• [ASSIGNMENT]
Scan the entries that follow and copy out every line containing "console".

TASK MATERIAL section start

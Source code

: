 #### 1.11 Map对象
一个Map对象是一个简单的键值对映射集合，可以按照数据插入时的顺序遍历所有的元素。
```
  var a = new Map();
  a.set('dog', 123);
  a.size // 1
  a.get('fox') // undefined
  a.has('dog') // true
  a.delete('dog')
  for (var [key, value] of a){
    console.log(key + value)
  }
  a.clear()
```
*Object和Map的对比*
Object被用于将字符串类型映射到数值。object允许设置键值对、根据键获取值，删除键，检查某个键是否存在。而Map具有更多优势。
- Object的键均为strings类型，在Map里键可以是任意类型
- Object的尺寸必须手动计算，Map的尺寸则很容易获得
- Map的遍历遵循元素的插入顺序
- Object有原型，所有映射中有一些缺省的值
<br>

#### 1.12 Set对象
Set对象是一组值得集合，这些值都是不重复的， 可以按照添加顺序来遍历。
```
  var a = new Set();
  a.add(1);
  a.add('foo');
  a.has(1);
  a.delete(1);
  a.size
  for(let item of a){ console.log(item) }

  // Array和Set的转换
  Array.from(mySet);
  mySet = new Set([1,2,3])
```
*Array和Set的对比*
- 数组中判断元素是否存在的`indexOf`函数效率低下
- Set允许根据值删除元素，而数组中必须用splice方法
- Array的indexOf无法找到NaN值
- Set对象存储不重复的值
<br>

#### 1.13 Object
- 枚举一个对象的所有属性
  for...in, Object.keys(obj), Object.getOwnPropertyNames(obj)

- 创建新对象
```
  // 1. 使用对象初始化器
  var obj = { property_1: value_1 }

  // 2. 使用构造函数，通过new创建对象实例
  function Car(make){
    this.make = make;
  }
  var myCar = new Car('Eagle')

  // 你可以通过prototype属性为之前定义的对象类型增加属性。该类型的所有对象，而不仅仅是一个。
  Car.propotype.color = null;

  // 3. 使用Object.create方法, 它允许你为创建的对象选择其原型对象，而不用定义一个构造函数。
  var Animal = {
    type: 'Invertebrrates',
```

TASK MATERIAL section end
TASK MATERIAL section start

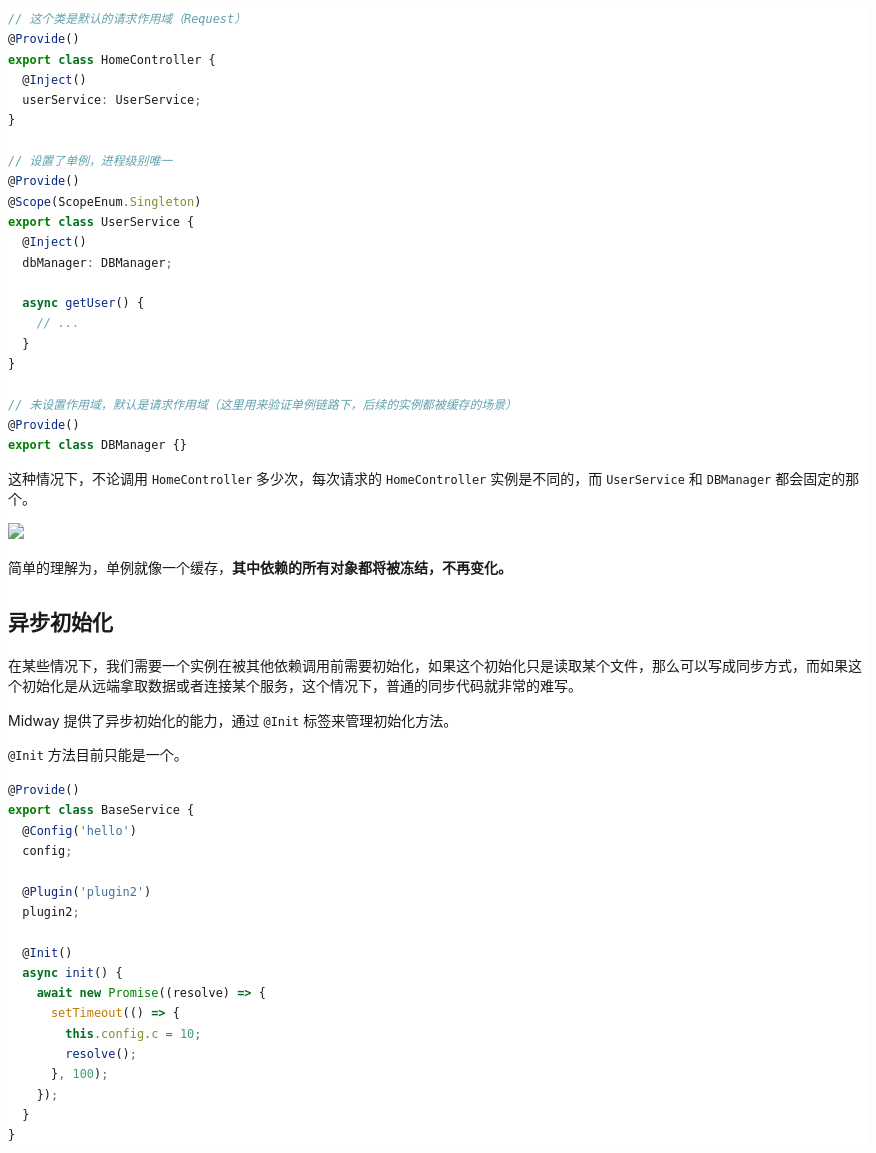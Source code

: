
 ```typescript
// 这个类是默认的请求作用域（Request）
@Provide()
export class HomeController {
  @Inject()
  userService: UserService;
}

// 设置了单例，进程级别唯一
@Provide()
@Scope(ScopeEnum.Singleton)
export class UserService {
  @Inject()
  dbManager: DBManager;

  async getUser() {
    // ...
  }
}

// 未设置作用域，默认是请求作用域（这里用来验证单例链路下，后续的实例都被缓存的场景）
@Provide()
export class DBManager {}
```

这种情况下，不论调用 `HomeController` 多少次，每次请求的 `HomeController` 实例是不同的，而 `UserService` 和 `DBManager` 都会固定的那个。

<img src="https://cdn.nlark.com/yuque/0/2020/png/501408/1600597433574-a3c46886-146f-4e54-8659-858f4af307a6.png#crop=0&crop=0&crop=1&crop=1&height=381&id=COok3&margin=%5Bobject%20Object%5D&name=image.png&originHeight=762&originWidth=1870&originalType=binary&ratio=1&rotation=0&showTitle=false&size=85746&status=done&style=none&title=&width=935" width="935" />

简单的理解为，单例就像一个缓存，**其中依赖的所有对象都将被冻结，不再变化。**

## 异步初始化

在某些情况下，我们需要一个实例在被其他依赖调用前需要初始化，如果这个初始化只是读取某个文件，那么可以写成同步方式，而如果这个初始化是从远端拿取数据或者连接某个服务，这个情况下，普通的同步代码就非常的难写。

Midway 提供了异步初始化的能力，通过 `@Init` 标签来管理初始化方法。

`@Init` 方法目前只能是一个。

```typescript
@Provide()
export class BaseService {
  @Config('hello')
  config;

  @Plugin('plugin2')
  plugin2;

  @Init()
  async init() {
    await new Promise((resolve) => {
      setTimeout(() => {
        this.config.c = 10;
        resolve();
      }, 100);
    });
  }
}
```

TASK MATERIAL section end
TASK MATERIAL section start

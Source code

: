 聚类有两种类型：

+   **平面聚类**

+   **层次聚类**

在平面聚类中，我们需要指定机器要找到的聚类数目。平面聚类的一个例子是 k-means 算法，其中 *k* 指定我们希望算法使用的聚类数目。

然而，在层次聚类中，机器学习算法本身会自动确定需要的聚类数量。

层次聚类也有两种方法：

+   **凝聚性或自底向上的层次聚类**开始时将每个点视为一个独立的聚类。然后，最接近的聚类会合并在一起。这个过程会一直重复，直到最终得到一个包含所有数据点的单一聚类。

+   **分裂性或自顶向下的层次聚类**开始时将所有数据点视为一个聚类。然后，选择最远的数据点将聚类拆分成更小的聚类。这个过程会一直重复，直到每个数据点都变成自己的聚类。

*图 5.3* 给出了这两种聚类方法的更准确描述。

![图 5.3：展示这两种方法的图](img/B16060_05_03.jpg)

TASK MATERIAL section end

• [RESPONSE TO THE TASK]
    console.log(key + value)
  for(let item of a){ console.log(item) }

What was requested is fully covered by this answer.